白色轿身,白色轿帘,帘子上绣着黑色的“囍”字,黑得象墨里掺了灰,越看越象丧字。
抬轿的不是人,是纸扎人。
纸扎人的脸画得粗糙,红嘴,黑眼洞,笑得僵,动作却很顺,抬轿的步子一齐一落,象有人在暗处打着拍子。
白轿后面,是送亲队伍。
全是穿白衣的女人,头发披散,脸被发丝盖住,衣摆往下飘,脚下空空,没脚,她们是飘着来的。
在后面则是一张张脸上迎着白纸的熟悉面孔,那群负责庄园安保的保镖和警察。
礼堂门口的风一下就冷了,烛火齐齐一晃,有几根白烛的火苗变青,像被什么东西吹了一口气。
“这……”
周管家喉结滚动,硬生生把那句没说完的话咽回去,脸上第一次出现了短暂的空白。
“这……这是传说中的红白撞煞!”
一个轿夫突然发出惊恐的喊声,嗓子都劈了,“红白撞煞啊!”
他这一声落下,象在黑夜里敲了个锣。
下一秒,一张白纸从门外飘进来,轻飘飘的,却象有钉子,啪的一声贴在他脸上,纸上一个鲜红的“囍”字,象刚写出来还带着湿气。

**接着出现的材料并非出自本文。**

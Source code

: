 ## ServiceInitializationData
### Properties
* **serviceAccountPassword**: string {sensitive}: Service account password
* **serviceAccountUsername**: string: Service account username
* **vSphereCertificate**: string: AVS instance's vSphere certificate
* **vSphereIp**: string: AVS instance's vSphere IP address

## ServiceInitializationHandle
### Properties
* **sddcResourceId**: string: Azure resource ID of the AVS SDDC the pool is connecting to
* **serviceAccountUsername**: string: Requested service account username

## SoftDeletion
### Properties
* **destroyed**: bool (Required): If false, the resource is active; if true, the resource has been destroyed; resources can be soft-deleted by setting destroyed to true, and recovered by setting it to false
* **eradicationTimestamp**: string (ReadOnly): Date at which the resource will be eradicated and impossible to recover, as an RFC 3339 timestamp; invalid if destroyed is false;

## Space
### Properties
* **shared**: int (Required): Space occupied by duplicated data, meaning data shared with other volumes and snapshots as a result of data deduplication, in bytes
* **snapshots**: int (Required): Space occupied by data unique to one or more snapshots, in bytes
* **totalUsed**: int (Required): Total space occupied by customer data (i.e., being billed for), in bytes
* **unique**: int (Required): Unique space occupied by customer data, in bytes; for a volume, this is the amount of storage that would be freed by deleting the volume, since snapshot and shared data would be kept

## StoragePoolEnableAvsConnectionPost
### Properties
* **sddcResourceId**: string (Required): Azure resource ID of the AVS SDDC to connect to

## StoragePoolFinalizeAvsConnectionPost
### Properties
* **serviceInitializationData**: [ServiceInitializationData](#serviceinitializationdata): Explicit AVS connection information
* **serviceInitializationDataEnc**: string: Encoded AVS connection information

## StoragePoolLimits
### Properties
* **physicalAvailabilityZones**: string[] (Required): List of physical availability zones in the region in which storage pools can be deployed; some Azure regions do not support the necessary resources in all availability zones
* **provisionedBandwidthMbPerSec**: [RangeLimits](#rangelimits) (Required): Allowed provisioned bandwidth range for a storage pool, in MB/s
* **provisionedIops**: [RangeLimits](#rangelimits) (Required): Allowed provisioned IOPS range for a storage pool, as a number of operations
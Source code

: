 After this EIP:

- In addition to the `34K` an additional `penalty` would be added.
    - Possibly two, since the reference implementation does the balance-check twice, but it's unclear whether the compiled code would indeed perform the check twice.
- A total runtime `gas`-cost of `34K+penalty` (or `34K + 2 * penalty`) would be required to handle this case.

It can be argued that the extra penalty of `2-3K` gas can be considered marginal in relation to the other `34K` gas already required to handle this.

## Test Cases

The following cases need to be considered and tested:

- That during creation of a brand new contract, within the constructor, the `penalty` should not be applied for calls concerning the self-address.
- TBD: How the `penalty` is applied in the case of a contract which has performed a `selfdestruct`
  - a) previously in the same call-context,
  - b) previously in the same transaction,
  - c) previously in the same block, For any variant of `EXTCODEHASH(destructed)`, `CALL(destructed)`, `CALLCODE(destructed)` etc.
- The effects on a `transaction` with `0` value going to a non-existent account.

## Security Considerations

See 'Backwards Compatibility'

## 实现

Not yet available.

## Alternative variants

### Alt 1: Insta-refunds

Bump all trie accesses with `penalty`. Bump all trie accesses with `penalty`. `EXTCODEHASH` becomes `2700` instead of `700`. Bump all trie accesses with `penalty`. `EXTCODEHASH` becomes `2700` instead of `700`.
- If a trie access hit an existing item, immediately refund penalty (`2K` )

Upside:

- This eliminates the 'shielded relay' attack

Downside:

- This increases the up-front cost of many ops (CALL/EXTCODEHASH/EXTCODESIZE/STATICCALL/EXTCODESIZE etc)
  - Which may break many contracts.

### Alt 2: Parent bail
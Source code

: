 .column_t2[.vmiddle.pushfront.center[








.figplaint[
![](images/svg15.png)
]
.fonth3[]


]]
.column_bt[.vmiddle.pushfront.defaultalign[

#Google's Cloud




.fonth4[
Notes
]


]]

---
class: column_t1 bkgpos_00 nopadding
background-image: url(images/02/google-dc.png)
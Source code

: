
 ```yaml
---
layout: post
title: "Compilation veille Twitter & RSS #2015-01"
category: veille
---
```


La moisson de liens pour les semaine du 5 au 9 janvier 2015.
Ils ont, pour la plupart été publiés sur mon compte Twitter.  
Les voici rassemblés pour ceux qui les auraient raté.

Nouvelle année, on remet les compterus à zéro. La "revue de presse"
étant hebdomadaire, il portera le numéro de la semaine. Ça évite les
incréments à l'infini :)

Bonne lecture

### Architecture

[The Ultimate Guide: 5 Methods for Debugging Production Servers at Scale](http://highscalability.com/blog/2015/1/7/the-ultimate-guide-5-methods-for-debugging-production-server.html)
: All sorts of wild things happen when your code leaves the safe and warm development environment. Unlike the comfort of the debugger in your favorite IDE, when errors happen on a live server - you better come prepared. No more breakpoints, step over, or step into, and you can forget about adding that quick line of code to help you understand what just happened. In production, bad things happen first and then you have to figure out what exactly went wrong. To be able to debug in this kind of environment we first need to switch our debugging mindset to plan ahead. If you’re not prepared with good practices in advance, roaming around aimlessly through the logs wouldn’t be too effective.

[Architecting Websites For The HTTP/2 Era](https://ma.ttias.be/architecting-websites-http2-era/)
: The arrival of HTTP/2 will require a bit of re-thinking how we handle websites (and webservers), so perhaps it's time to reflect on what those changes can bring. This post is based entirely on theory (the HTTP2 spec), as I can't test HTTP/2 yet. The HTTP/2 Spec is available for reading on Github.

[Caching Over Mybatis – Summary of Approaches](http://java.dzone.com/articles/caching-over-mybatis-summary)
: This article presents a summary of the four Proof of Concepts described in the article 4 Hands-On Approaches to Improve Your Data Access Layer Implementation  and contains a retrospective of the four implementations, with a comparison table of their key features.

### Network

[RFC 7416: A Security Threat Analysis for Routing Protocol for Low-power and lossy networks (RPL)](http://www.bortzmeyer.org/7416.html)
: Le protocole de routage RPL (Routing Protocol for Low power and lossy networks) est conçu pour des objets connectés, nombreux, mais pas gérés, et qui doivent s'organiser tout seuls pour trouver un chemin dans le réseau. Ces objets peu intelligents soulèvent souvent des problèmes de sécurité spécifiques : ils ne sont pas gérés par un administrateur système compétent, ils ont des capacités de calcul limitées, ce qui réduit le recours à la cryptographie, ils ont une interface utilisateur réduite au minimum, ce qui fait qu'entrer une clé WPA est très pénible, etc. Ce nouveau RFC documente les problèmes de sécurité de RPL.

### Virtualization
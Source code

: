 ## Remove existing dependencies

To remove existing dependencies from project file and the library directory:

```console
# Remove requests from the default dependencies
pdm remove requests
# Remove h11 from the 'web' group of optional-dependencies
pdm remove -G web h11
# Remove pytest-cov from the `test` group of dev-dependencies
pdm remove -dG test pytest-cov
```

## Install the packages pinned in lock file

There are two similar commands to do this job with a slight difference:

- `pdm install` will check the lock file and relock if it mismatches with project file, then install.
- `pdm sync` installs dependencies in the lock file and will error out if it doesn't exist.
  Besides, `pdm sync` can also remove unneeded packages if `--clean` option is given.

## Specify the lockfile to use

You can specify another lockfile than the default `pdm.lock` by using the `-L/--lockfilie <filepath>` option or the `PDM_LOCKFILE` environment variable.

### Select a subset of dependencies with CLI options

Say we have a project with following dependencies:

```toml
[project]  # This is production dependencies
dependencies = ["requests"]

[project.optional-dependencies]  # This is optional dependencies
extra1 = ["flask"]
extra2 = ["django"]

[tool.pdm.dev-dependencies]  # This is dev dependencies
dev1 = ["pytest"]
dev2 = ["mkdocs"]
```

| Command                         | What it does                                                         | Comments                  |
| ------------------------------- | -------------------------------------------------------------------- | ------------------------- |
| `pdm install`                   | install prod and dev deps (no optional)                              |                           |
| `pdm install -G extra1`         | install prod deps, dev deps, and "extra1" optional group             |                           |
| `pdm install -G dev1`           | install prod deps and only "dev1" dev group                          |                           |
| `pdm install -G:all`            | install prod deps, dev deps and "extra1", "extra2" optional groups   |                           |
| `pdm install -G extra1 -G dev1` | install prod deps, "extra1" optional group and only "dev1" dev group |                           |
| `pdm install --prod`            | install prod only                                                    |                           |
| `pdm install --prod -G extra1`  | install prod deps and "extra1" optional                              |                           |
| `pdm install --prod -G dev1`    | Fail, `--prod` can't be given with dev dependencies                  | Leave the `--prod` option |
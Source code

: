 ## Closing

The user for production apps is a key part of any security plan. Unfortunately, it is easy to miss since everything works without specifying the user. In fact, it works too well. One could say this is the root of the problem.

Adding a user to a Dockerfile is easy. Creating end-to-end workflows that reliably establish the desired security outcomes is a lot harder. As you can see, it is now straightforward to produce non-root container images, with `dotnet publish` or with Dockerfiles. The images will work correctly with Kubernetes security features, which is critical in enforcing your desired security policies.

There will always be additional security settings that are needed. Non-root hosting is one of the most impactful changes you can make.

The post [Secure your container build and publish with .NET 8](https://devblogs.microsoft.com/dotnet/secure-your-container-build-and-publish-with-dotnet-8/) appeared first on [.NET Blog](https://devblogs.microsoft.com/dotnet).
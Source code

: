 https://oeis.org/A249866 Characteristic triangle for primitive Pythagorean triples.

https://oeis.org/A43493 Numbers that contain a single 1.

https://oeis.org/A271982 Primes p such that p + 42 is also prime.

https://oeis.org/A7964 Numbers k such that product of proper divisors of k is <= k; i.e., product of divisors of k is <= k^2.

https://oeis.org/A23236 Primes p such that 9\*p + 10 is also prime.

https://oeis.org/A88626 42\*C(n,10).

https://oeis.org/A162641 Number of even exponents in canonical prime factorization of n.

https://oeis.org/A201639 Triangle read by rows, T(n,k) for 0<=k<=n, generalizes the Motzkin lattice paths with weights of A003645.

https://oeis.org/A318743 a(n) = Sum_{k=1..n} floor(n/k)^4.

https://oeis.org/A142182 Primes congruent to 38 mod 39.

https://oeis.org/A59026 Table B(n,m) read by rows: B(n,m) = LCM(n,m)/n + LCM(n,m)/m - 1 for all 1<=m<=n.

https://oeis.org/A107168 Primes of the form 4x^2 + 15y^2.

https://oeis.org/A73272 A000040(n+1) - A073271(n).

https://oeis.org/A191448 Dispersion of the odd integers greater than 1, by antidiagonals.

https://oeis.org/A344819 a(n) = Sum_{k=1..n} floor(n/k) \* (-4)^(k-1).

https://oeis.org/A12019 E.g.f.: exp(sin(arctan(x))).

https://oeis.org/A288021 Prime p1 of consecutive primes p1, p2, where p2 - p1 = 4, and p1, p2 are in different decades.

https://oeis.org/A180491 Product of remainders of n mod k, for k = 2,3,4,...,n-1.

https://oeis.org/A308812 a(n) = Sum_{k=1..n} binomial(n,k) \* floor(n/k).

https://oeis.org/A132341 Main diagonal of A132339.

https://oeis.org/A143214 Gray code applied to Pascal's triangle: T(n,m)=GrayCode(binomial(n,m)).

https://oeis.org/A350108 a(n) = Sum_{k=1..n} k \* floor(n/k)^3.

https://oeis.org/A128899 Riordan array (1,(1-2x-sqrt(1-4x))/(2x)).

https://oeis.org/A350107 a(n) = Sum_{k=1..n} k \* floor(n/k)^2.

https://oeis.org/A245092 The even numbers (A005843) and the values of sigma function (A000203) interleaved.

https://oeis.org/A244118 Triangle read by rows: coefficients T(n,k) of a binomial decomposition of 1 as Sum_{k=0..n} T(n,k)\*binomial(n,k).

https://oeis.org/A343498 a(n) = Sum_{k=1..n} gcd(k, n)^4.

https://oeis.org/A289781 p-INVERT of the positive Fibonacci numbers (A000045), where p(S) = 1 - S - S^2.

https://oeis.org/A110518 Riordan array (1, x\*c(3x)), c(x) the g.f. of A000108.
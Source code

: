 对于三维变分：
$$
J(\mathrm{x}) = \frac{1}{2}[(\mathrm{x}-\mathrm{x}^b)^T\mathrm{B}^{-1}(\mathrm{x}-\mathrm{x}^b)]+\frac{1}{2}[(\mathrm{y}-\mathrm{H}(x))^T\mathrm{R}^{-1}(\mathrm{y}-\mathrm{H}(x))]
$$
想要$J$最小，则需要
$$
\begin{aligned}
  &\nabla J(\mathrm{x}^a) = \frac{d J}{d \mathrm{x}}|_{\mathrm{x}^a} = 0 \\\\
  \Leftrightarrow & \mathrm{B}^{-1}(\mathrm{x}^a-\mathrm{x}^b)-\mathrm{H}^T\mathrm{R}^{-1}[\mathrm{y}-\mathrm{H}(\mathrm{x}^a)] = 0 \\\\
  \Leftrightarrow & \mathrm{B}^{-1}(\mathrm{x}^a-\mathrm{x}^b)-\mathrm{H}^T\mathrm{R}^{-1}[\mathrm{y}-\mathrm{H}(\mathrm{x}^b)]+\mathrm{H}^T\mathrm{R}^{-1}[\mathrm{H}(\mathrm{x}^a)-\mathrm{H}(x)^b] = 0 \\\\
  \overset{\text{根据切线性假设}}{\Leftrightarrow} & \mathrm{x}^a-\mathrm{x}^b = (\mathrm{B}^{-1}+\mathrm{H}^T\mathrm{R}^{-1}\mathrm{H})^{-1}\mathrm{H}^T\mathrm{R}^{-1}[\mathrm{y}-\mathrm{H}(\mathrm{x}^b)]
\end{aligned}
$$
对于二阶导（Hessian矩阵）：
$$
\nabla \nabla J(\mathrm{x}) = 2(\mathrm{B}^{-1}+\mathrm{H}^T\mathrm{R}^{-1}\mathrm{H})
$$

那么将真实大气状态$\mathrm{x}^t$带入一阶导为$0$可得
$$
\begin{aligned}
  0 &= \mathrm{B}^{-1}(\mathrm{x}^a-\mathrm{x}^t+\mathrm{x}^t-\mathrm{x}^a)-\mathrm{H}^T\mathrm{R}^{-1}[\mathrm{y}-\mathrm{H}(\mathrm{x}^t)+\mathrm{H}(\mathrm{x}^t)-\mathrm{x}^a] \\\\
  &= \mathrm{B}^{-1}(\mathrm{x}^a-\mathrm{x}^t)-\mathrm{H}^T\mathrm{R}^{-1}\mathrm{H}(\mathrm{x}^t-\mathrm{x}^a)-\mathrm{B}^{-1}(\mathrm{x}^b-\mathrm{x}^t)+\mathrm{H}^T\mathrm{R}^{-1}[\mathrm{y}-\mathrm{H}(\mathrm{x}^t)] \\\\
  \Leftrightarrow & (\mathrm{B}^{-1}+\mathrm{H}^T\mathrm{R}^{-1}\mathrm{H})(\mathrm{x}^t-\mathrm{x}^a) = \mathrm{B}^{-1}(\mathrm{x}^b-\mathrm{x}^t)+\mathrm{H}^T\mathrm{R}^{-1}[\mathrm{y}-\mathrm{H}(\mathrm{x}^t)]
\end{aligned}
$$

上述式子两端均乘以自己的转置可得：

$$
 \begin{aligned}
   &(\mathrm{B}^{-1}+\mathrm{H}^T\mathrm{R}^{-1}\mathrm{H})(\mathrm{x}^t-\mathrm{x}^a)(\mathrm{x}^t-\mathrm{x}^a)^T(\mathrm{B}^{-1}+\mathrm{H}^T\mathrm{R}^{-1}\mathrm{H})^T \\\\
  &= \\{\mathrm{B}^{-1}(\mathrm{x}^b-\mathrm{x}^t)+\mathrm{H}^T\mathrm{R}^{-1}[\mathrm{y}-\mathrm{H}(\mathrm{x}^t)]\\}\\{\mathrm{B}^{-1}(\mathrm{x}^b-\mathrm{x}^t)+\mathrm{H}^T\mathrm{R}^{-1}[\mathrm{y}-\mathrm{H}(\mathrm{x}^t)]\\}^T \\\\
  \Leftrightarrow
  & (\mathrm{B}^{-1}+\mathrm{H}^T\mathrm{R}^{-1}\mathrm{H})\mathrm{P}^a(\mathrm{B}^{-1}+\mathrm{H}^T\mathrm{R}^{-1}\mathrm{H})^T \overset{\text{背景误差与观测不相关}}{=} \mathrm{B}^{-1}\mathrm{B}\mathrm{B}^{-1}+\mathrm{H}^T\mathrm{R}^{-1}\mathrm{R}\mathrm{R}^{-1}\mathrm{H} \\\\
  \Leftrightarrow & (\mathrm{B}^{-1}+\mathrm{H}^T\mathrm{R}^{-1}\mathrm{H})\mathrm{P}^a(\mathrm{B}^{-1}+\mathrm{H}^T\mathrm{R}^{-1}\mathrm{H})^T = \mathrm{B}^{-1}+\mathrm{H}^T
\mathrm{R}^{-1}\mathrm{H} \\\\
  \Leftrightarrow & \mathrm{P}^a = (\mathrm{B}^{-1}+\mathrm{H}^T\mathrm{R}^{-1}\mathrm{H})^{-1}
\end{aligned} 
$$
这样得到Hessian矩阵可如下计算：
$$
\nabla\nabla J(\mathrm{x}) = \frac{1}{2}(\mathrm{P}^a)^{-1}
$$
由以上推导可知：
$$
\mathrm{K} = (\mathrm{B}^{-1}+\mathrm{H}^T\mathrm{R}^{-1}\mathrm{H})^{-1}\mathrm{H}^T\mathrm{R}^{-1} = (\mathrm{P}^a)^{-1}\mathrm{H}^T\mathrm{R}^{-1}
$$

轿夫的身体一僵,眼神空了,双手自动抬起,像被谁拉着线,整个人倒飞出去,撞到轿杆旁边就站稳了,肩膀一沉,竟然变成了白轿的轿夫!
他不叫了,也不挣扎了,只剩一个木纳的表情,跟那群纸扎人站成一排。
礼堂门口瞬间炸了!
“鬼啊!真的有鬼!”有人尖叫,声音冲得很高,马上又哑了,像被人掐住了喉咙。
“不干了!我他妈死也不干了,谁爱干谁干!”
其馀几名红轿轿夫丢下轿杆就跑,鞋底在红布上刮出刺耳的摩擦声。
红轿子被扔在原地,轿身晃了两下,险些翻倒。
周管家像被点燃的炮仗一样冲上去,抬手就要抓人,嘴里骂得更脏。
“我草!一个个都活腻了是吧!鬼又咋了,鬼有什么可怕的,咱们老太爷还是活了几百年的僵尸呢,给我回来抬——“
然而话还没说完,他的声音便卡在了喉咙里。
只见一张白纸不知从哪飘来,啪地贴在他脸上,红“囍”字正正压在鼻梁上,象是一枚印章。